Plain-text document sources
BEGIN

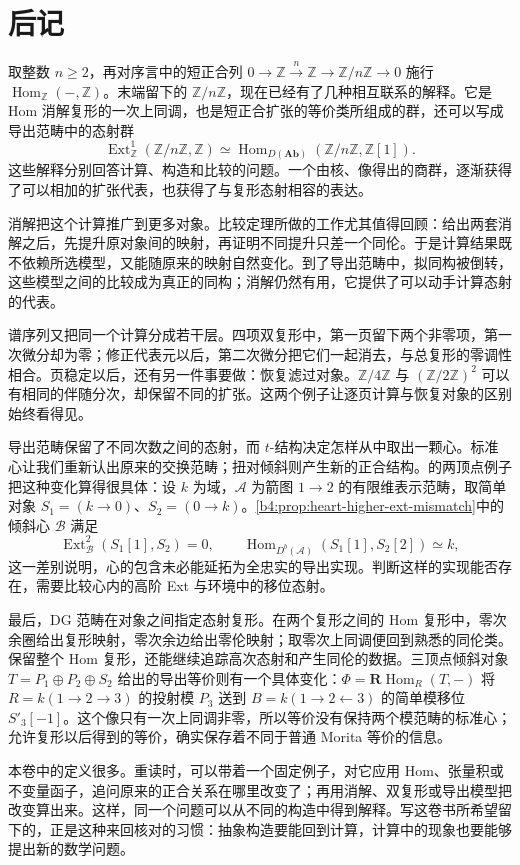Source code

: \chapter*{后记}

取整数 \(n\ge2\)，再对序言中的短正合列 \(0\to\mathbb Z\xrightarrow{n}\mathbb Z\to\mathbb Z/n\mathbb Z\to0\) 施行 \(\operatorname{Hom}_{\mathbb Z}(-,\mathbb Z)\)。末端留下的 \(\mathbb Z/n\mathbb Z\)，现在已经有了几种相互联系的解释。它是 Hom 消解复形的一次上同调，也是短正合扩张的等价类所组成的群，还可以写成导出范畴中的态射群
\[
	\operatorname{Ext}_{\mathbb Z}^1(\mathbb Z/n\mathbb Z,\mathbb Z) \simeq \operatorname{Hom}_{D(\mathbf{Ab})}(\mathbb Z/n\mathbb Z,\mathbb Z[1]).
\]
这些解释分别回答计算、构造和比较的问题。一个由核、像得出的商群，逐渐获得了可以相加的扩张代表，也获得了与复形态射相容的表达。

\ProseParagraphBreak
消解把这个计算推广到更多对象。比较定理所做的工作尤其值得回顾：给出两套消解之后，先提升原对象间的映射，再证明不同提升只差一个同伦。于是计算结果既不依赖所选模型，又能随原来的映射自然变化。到了导出范畴中，拟同构被倒转，这些模型之间的比较成为真正的同构；消解仍然有用，它提供了可以动手计算态射的代表。

\ProseParagraphBreak
谱序列又把同一个计算分成若干层。四项双复形中，第一页留下两个非零项，第一次微分却为零；修正代表元以后，第二次微分把它们一起消去，与总复形的零调性相合。页稳定以后，还有另一件事要做：恢复滤过对象。\(\mathbb Z/4\mathbb Z\) 与 \((\mathbb Z/2\mathbb Z)^2\) 可以有相同的伴随分次，却保留不同的扩张。这两个例子让逐页计算与恢复对象的区别始终看得见。

\ProseParagraphBreak
导出范畴保留了不同次数之间的态射，而 \(t\)-结构决定怎样从中取出一颗心。标准心让我们重新认出原来的交换范畴；扭对倾斜则产生新的正合结构。的两顶点例子把这种变化算得很具体：设 \(k\) 为域，\(\mathcal A\) 为箭图 \(1\to2\) 的有限维表示范畴，取简单对象 \(S_1=(k\to0)\)、\(S_2=(0\to k)\)。\cref{b4:prop:heart-higher-ext-mismatch}中的倾斜心 \(\mathcal B\) 满足
\[
	\operatorname{Ext}_{\mathcal B}^2(S_1[1],S_2)=0, \qquad \operatorname{Hom}_{D^b(\mathcal A)}(S_1[1],S_2[2])\simeq k,
\]
这一差别说明，心的包含未必能延拓为全忠实的导出实现。判断这样的实现能否存在，需要比较心内的高阶 Ext 与环境中的移位态射。

\ProseParagraphBreak
最后，DG 范畴在对象之间指定态射复形。在两个复形之间的 Hom 复形中，零次余圈给出复形映射，零次余边给出零伦映射；取零次上同调便回到熟悉的同伦类。保留整个 Hom 复形，还能继续追踪高次态射和产生同伦的数据。三顶点倾斜对象 \(T=P_1\oplus P_2\oplus S_2\) 给出的导出等价则有一个具体变化：\(\Phi=\mathbf R\operatorname{Hom}_R(T,-)\) 将 \(R=k(1\to2\to3)\) 的投射模 \(P_3\) 送到 \(B=k(1\to2\leftarrow3)\) 的简单模移位 \(S'_3[-1]\)。这个像只有一次上同调非零，所以等价没有保持两个模范畴的标准心；允许复形以后得到的等价，确实保存着不同于普通 Morita 等价的信息。

\ProseParagraphBreak
本卷中的定义很多。重读时，可以带着一个固定例子，对它应用 Hom、张量积或不变量函子，追问原来的正合关系在哪里改变了；再用消解、双复形或导出模型把改变算出来。这样，同一个问题可以从不同的构造中得到解释。写这卷书所希望留下的，正是这种来回核对的习惯：抽象构造要能回到计算，计算中的现象也要能够提出新的数学问题。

END

**WHAT IS EXPECTED**. This task calls for the records to be copied exactly, without pictures.

**EXPECTED ANSWER**.
Source code

: \chapter*{后记}

取整数 \(n\ge2\)，再对序言中的短正合列 \(0\to\mathbb Z\xrightarrow{n}\mathbb Z\to\mathbb Z/n\mathbb Z\to0\) 施行 \(\operatorname{Hom}_{\mathbb Z}(-,\mathbb Z)\)。末端留下的 \(\mathbb Z/n\mathbb Z\)，现在已经有了几种相互联系的解释。它是 Hom 消解复形的一次上同调，也是短正合扩张的等价类所组成的群，还可以写成导出范畴中的态射群
\[
	\operatorname{Ext}_{\mathbb Z}^1(\mathbb Z/n\mathbb Z,\mathbb Z) \simeq \operatorname{Hom}_{D(\mathbf{Ab})}(\mathbb Z/n\mathbb Z,\mathbb Z[1]).
\]
这些解释分别回答计算、构造和比较的问题。一个由核、像得出的商群，逐渐获得了可以相加的扩张代表，也获得了与复形态射相容的表达。

\ProseParagraphBreak
消解把这个计算推广到更多对象。比较定理所做的工作尤其值得回顾：给出两套消解之后，先提升原对象间的映射，再证明不同提升只差一个同伦。于是计算结果既不依赖所选模型，又能随原来的映射自然变化。到了导出范畴中，拟同构被倒转，这些模型之间的比较成为真正的同构；消解仍然有用，它提供了可以动手计算态射的代表。

\ProseParagraphBreak
谱序列又把同一个计算分成若干层。四项双复形中，第一页留下两个非零项，第一次微分却为零；修正代表元以后，第二次微分把它们一起消去，与总复形的零调性相合。页稳定以后，还有另一件事要做：恢复滤过对象。\(\mathbb Z/4\mathbb Z\) 与 \((\mathbb Z/2\mathbb Z)^2\) 可以有相同的伴随分次，却保留不同的扩张。这两个例子让逐页计算与恢复对象的区别始终看得见。

\ProseParagraphBreak
导出范畴保留了不同次数之间的态射，而 \(t\)-结构决定怎样从中取出一颗心。标准心让我们重新认出原来的交换范畴；扭对倾斜则产生新的正合结构。的两顶点例子把这种变化算得很具体：设 \(k\) 为域，\(\mathcal A\) 为箭图 \(1\to2\) 的有限维表示范畴，取简单对象 \(S_1=(k\to0)\)、\(S_2=(0\to k)\)。\cref{b4:prop:heart-higher-ext-mismatch}中的倾斜心 \(\mathcal B\) 满足
\[
	\operatorname{Ext}_{\mathcal B}^2(S_1[1],S_2)=0, \qquad \operatorname{Hom}_{D^b(\mathcal A)}(S_1[1],S_2[2])\simeq k,
\]
这一差别说明，心的包含未必能延拓为全忠实的导出实现。判断这样的实现能否存在，需要比较心内的高阶 Ext 与环境中的移位态射。

\ProseParagraphBreak
最后，DG 范畴在对象之间指定态射复形。在两个复形之间的 Hom 复形中，零次余圈给出复形映射，零次余边给出零伦映射；取零次上同调便回到熟悉的同伦类。保留整个 Hom 复形，还能继续追踪高次态射和产生同伦的数据。三顶点倾斜对象 \(T=P_1\oplus P_2\oplus S_2\) 给出的导出等价则有一个具体变化：\(\Phi=\mathbf R\operatorname{Hom}_R(T,-)\) 将 \(R=k(1\to2\to3)\) 的投射模 \(P_3\) 送到 \(B=k(1\to2\leftarrow3)\) 的简单模移位 \(S'_3[-1]\)。这个像只有一次上同调非零，所以等价没有保持两个模范畴的标准心；允许复形以后得到的等价，确实保存着不同于普通 Morita 等价的信息。

\ProseParagraphBreak
本卷中的定义很多。重读时，可以带着一个固定例子，对它应用 Hom、张量积或不变量函子，追问原来的正合关系在哪里改变了；再用消解、双复形或导出模型把改变算出来。这样，同一个问题可以从不同的构造中得到解释。写这卷书所希望留下的，正是这种来回核对的习惯：抽象构造要能回到计算，计算中的现象也要能够提出新的数学问题。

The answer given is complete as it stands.